Fortunately they’re still super weird and their music is heavy enough intrinsically that it packs a punch even at geriatric speeds. The band has also been digging more deeply into its full catalog for this tour, so while we got mainstays like “Those Damned Blue-Collar Tweekers” and “Jerry Was A Racecar Driver”, nuggets like “Duchess And The Proverbial Mind Spread” and “Welcome To This World” (though only a partial rendition) kept us guessing. Then there was “Conspiranoia”, which they’ll most likely play every night of this leg at least. I understand fans’ laments that this somewhat forced multi-part suite gobbles up set time that could be spent on more beloved tunes or improv, but the song actually did work better in the live setting than its recorded version. Part of that was the creepy video accompaniment and part of it was less stilted transitions between sections of the song. You can guess what it’s about; Claypool loves his idiosyncratic character studies, and while the rest of us might find it easy to sit and mock conspiracy-theory junkies, Les’s intent is always to humanize while exposing dark underbellies. While the acoustics of the room, which were somewhat worse than what I’m accustomed to at this venue, weren’t kind to the mess of pre-recorded chatter that overtook the song in the end, the performance itself was absorbing.
Fun fact: my first Primus show was a Rush show, 1994 at the Dane County Coliseum. During “Tweekers” in Primus’s opening set, Les had waxed ecstatic about his own Rush fandom, even playing the “Passage To Bangkok” riff for us after bantering. I was instantly sold on the band; this was a type of humility and human-ness I had never before witnessed in a rock star on a stage. Now, maybe at the time he felt a dire need to win over the crowd amidst a relatively noisy, skronky set of music not suited for classic-rock heads; I took it as a simple acknowledgement that he was just some prog nerd like me.
Actually singing Geddy Lee parts, however, is another story entirely. I had no illusions about the endeavor; while Geddy isn’t exactly the most mellifluous singer as it is, Les is even less so. He didn’t need to give us any kind of mea culpa, even though he did, prior to “Closer To The Heart”; we knew it was gonna be rough, and in fact some of the notes he did manage to hit were shockingly high for such a frog-voiced fellow. My hat is off to him for even attempting this project, not to mention the other two guys (although I did hear grumblings from some of the aged attendees as soon as Les opened his mouth). Fortunately for drummer Tim “Herb” Alexander, Neil Peart (RIP) in 1977 wasn’t yet trying to be the superhuman percussion factory he later became, so his drum parts for this album are fairly achievable by mere mortals. Herb is no metronomic scientist, he’s more of a jazz/punk craftsman, and rather than try to ape Peart, he sounded exactly like himself.
Some would argue that guitarist Ler LaLonde had the least-imposing task; I’d argue he was easily the weakest link tonight, and it pains me to say that. This is a guy who I’ve seen overshadow even a dominant force like Les on his best nights.

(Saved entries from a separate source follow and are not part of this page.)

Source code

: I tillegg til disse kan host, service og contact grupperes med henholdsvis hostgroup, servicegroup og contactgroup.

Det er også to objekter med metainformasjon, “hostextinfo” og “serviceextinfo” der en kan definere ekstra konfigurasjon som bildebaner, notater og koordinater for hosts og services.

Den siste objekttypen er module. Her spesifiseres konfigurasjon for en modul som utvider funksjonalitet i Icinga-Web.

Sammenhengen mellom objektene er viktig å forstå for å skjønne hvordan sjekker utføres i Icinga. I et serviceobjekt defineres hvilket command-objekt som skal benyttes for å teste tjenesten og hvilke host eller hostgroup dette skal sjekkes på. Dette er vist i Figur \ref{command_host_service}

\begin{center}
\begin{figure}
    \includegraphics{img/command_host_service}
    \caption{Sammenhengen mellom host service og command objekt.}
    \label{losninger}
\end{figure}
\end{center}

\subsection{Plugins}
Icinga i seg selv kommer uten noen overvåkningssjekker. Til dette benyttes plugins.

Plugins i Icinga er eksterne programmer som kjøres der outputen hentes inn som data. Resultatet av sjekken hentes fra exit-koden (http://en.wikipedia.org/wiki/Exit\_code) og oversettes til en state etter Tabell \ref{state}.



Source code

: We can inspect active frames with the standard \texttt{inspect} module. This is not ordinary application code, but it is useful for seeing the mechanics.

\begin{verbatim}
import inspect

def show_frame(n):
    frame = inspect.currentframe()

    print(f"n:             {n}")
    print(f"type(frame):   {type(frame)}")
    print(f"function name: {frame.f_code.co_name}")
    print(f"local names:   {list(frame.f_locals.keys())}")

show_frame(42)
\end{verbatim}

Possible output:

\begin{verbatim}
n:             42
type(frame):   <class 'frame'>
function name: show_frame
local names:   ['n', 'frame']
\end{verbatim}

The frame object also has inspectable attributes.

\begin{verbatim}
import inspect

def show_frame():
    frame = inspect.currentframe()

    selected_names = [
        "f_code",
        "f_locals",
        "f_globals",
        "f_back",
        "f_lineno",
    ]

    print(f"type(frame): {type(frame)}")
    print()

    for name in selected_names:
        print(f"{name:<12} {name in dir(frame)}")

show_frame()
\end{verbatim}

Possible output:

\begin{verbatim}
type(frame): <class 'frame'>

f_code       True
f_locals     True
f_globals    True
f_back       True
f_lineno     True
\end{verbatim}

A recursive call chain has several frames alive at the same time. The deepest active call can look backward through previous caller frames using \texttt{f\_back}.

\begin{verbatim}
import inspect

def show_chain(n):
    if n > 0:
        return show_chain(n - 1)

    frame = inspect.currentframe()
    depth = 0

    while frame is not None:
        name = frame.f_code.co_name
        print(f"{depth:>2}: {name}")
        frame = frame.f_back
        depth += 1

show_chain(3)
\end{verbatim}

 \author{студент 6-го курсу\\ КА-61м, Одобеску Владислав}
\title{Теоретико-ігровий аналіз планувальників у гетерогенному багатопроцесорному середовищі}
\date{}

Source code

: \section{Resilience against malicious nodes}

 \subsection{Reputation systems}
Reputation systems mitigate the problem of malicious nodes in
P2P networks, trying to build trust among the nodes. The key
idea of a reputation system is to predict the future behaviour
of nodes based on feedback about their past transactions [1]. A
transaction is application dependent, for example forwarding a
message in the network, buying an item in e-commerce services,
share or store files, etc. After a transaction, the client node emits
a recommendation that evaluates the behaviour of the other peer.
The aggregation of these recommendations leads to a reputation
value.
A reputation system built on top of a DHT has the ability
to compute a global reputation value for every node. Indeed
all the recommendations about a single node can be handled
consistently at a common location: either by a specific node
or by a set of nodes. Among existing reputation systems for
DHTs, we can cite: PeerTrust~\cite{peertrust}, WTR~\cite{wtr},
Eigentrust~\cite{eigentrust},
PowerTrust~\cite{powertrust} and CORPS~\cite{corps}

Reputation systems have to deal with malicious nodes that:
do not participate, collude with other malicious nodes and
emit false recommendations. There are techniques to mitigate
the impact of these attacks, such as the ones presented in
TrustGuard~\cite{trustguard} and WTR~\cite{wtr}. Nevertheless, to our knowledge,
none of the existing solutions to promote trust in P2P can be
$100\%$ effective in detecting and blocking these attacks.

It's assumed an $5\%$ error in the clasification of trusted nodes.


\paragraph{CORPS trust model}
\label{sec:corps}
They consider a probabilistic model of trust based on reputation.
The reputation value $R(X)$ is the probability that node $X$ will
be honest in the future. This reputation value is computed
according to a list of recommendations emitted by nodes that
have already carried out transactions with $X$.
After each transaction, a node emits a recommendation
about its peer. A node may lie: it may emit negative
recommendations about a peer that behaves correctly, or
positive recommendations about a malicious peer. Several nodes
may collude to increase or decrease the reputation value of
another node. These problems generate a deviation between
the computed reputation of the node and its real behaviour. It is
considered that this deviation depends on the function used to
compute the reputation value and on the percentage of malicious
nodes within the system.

It’s not as though he was fucking up, and given the unorthodox equipment array in covering Rush (sorry but I’m not a gearhead), fuckups would’ve been forgiveable. It was the Primus songs that suffered most; there just wasn’t any fire in his playing. He pulled off all of Alex Lifeson’s parts perfectly fine and there were spirited moments here and there but overall he played like someone put too much xanax in his prune juice.
Such criticisms are only intended to reach hardcore Primus fans who are accustomed to Ler’s freaky-good potential; an off night for him is still generally a sick night of music. The more painful possibility is that these three guys are well past their, uh, prime, essentially classic rockers themselves, and with waning relevance comes waning fires under asses. None of it mattered when they busted into “Cygnus X-1”. The Kings set wasn’t perfect but nobody could claim their hearts weren’t in it, and with this capstone of the album, a bit of the old Primus fierceness finally burst through, turning an already mind-bending and challenging piece of music into a dynamic barrage, the quieter moments as impressive as the chaotic ones. To me this was the only song that mattered, and I didn’t even need Les to unleash that scream towards the end but he did it by God and it was glorious, and it inspired one of the heartiest “PRIMUS SUCKS” chants I’ve been a part of in an awfully long time.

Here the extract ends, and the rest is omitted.